Завывания цветов, повисшие в пустынных склепах, предрекают появленье обезумевших шипов, сажающих луну на кол на крепостном валу зверства; раскуроченная кора разряжается росами, что взрываются, будто жидкое золотое оружие, покрывая суки недозволенными бутонами и струя вниз блестящие лестницы к запрещенным замкам, где вурдалаки валяются средь несдержанной архитектуры, ультрафиолет плоти стагнирует под дымящейся дермой. Невесты, увенчанные норновыми тиарами, свисают с султановидных топазовых виселиц, им прислуживают зомбированные часовые из газовых лабиринтов, фурнитура плюсневой кости утоплена в горьком алоэ и увита гирляндами диадем молочая и портулака, пульсируя мыслящими личинками, все умыто тинктурами из кураре, селитры и мышьяка; храм человечьего праха засеян фосфором и ризофагами. Пыхтящие статуэтки экзем вводят внутрь восходящий дождь, давным-давно мертвые дерева скрипят и качаются, налитые дьявольским адреналином.

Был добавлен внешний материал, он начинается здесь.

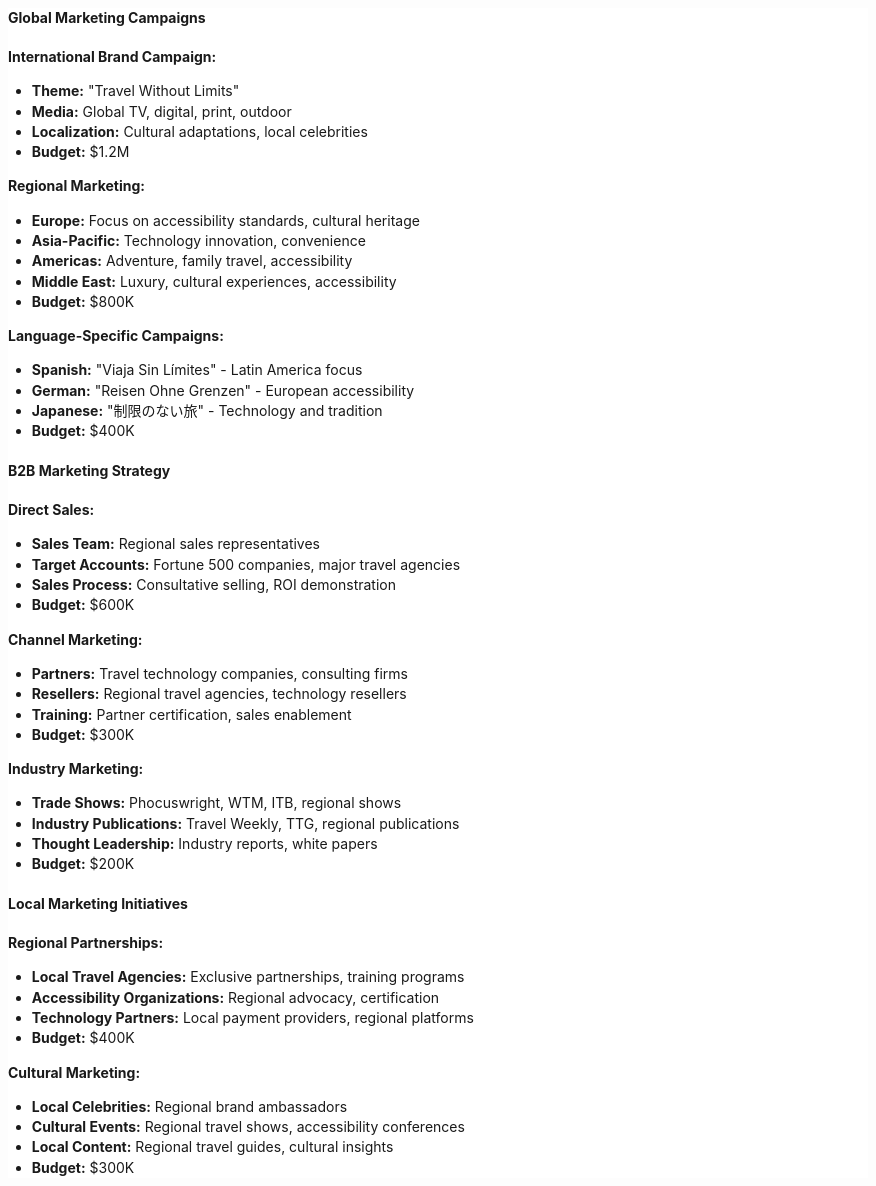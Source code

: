 #### Global Marketing Campaigns

**International Brand Campaign:**
- **Theme:** "Travel Without Limits"
- **Media:** Global TV, digital, print, outdoor
- **Localization:** Cultural adaptations, local celebrities
- **Budget:** $1.2M

**Regional Marketing:**
- **Europe:** Focus on accessibility standards, cultural heritage
- **Asia-Pacific:** Technology innovation, convenience
- **Americas:** Adventure, family travel, accessibility
- **Middle East:** Luxury, cultural experiences, accessibility
- **Budget:** $800K

**Language-Specific Campaigns:**
- **Spanish:** "Viaja Sin Límites" - Latin America focus
- **German:** "Reisen Ohne Grenzen" - European accessibility
- **Japanese:** "制限のない旅" - Technology and tradition
- **Budget:** $400K

#### B2B Marketing Strategy

**Direct Sales:**
- **Sales Team:** Regional sales representatives
- **Target Accounts:** Fortune 500 companies, major travel agencies
- **Sales Process:** Consultative selling, ROI demonstration
- **Budget:** $600K

**Channel Marketing:**
- **Partners:** Travel technology companies, consulting firms
- **Resellers:** Regional travel agencies, technology resellers
- **Training:** Partner certification, sales enablement
- **Budget:** $300K

**Industry Marketing:**
- **Trade Shows:** Phocuswright, WTM, ITB, regional shows
- **Industry Publications:** Travel Weekly, TTG, regional publications
- **Thought Leadership:** Industry reports, white papers
- **Budget:** $200K

#### Local Marketing Initiatives

**Regional Partnerships:**
- **Local Travel Agencies:** Exclusive partnerships, training programs
- **Accessibility Organizations:** Regional advocacy, certification
- **Technology Partners:** Local payment providers, regional platforms
- **Budget:** $400K

**Cultural Marketing:**
- **Local Celebrities:** Regional brand ambassadors
- **Cultural Events:** Regional travel shows, accessibility conferences
- **Local Content:** Regional travel guides, cultural insights
- **Budget:** $300K
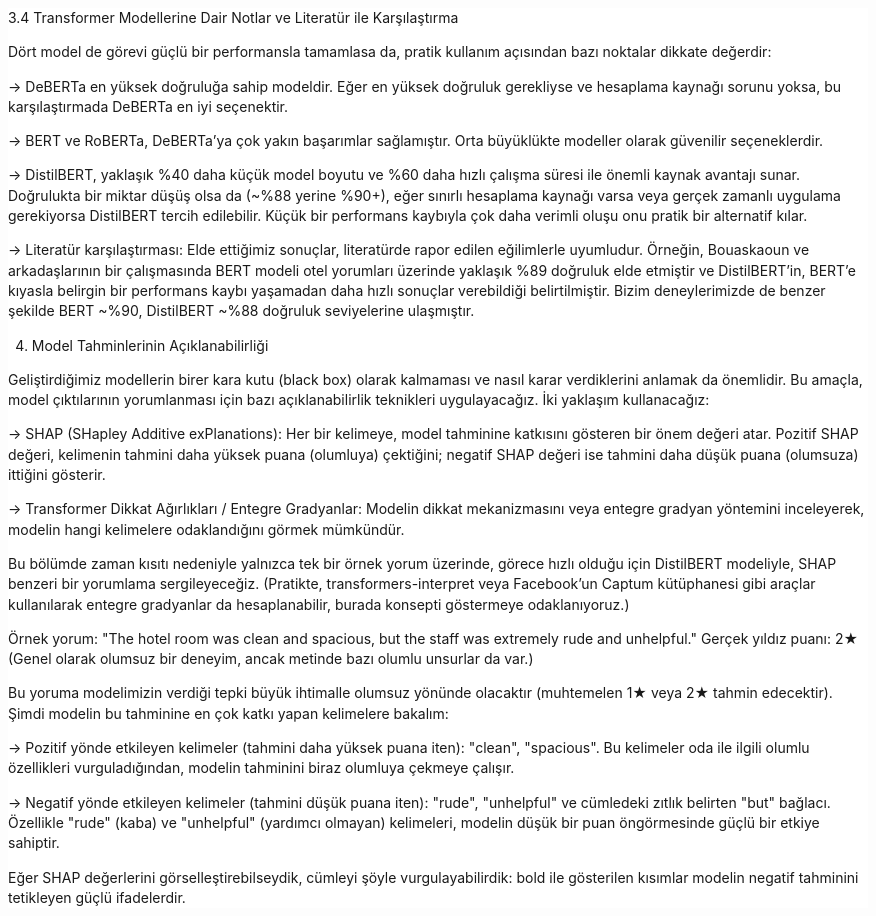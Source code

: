 
3.4 Transformer Modellerine Dair Notlar ve Literatür ile Karşılaştırma

Dört model de görevi güçlü bir performansla tamamlasa da, pratik kullanım açısından bazı noktalar dikkate değerdir:

 -> DeBERTa en yüksek doğruluğa sahip modeldir. Eğer en yüksek doğruluk gerekliyse ve hesaplama kaynağı sorunu yoksa, bu karşılaştırmada DeBERTa en iyi seçenektir.
 
 -> BERT ve RoBERTa, DeBERTa’ya çok yakın başarımlar sağlamıştır. Orta büyüklükte modeller olarak güvenilir seçeneklerdir.
 
 -> DistilBERT, yaklaşık %40 daha küçük model boyutu ve %60 daha hızlı çalışma süresi ile önemli kaynak avantajı sunar. Doğrulukta bir miktar düşüş olsa da (~%88 yerine %90+), eğer sınırlı hesaplama kaynağı varsa veya gerçek zamanlı uygulama gerekiyorsa DistilBERT tercih edilebilir. Küçük bir performans kaybıyla çok daha verimli oluşu onu pratik bir alternatif kılar.

 -> Literatür karşılaştırması: Elde ettiğimiz sonuçlar, literatürde rapor edilen eğilimlerle uyumludur. Örneğin, Bouaskaoun ve arkadaşlarının bir çalışmasında BERT modeli otel yorumları üzerinde yaklaşık %89 doğruluk elde etmiştir ve DistilBERT’in, BERT’e kıyasla belirgin bir performans kaybı yaşamadan daha hızlı sonuçlar verebildiği belirtilmiştir. Bizim deneylerimizde de benzer şekilde BERT ~%90, DistilBERT ~%88 doğruluk seviyelerine ulaşmıştır.

 4. Model Tahminlerinin Açıklanabilirliği

Geliştirdiğimiz modellerin birer kara kutu (black box) olarak kalmaması ve nasıl karar verdiklerini anlamak da önemlidir. Bu amaçla, model çıktılarının yorumlanması için bazı açıklanabilirlik teknikleri uygulayacağız. İki yaklaşım kullanacağız:

 -> SHAP (SHapley Additive exPlanations): Her bir kelimeye, model tahminine katkısını gösteren bir önem değeri atar. Pozitif SHAP değeri, kelimenin tahmini daha yüksek puana (olumluya) çektiğini; negatif SHAP değeri ise tahmini daha düşük puana (olumsuza) ittiğini gösterir.
 
 -> Transformer Dikkat Ağırlıkları / Entegre Gradyanlar: Modelin dikkat mekanizmasını veya entegre gradyan yöntemini inceleyerek, modelin hangi kelimelere odaklandığını görmek mümkündür.

 Bu bölümde zaman kısıtı nedeniyle yalnızca tek bir örnek yorum üzerinde, görece hızlı olduğu için DistilBERT modeliyle, SHAP benzeri bir yorumlama sergileyeceğiz. (Pratikte, transformers-interpret veya Facebook’un Captum kütüphanesi gibi araçlar kullanılarak entegre gradyanlar da hesaplanabilir, burada konsepti göstermeye odaklanıyoruz.)

 Örnek yorum:
"The hotel room was clean and spacious, but the staff was extremely rude and unhelpful."
Gerçek yıldız puanı: 2★ (Genel olarak olumsuz bir deneyim, ancak metinde bazı olumlu unsurlar da var.)

Bu yoruma modelimizin verdiği tepki büyük ihtimalle olumsuz yönünde olacaktır (muhtemelen 1★ veya 2★ tahmin edecektir). Şimdi modelin bu tahminine en çok katkı yapan kelimelere bakalım:

 -> Pozitif yönde etkileyen kelimeler (tahmini daha yüksek puana iten): "clean", "spacious". Bu kelimeler oda ile ilgili olumlu özellikleri vurguladığından, modelin tahminini biraz olumluya çekmeye çalışır.
 
 -> Negatif yönde etkileyen kelimeler (tahmini düşük puana iten): "rude", "unhelpful" ve cümledeki zıtlık belirten "but" bağlacı. Özellikle "rude" (kaba) ve "unhelpful" (yardımcı olmayan) kelimeleri, modelin düşük bir puan öngörmesinde güçlü bir etkiye sahiptir.

 Eğer SHAP değerlerini görselleştirebilseydik, cümleyi şöyle vurgulayabilirdik: bold ile gösterilen kısımlar modelin negatif tahminini tetikleyen güçlü ifadelerdir.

Металлы, взращенные в земляном животе, вопят, когда их минируют; алхимик осеменяет их красным порохом львов во имя травм хирургических сумасшедствий, тем временем некромансеро пьют залпом последы обезглавленных свиноматок, застывшую желчь гниющих лисиц, сыр рогатого вымени арахнид и глазную слизь слизней — вызывая безумие из порочных и неоткрытых никем зодиаков. Аморфная тварь из задохшихся потрохов обитает в сердцевине грозы, вычленяя свой мокрый стручок из яичной мембраны, пузырясь как шипение мочевой кислоты на голых костях инкуба. Бездонные зрачки срастаются, подобно черной ртути, в глазах, подобных фантасмагорическим абстрактным пятнам, преломляющим тысячелетия животной регенерации в кровавых ледниках, рубиновые призмы, омывающие светом зачумленные лесами лица; суккубы льнут к стенам церемониальной залы сломанными когтями, вымазанными в ректальной слизи, губы забиты приапическими смолами, ягодицы блещут подагрическим эрготизмом, лобковый волос до самых коленей изжеван гнилыми зубами свиней. Все виды ебли царят повсюду, вырвавшись из древесных берлог, что устланы волчьей ягодой и мандрагорой, кривыми крестами и пурпурными плацентами над оскверненными размокшими могилами. Одержимые дети выпивают друг друга на просеках цикламен и гибискуса, утоптанных нечестивым кортежем, официальный визит убийцы акцентирует кошачьи следы, мурлычащие шестигрудые девушки рвут напряженные спины своих отцов, непогребенные сестры вскрывают братьев под звон горбатого колокола. Богохульствующие человечьи детеныши роются в гумусных матках, вскормлены молоком всех лун, пока ураган не дает сигнал к весеннему мщению.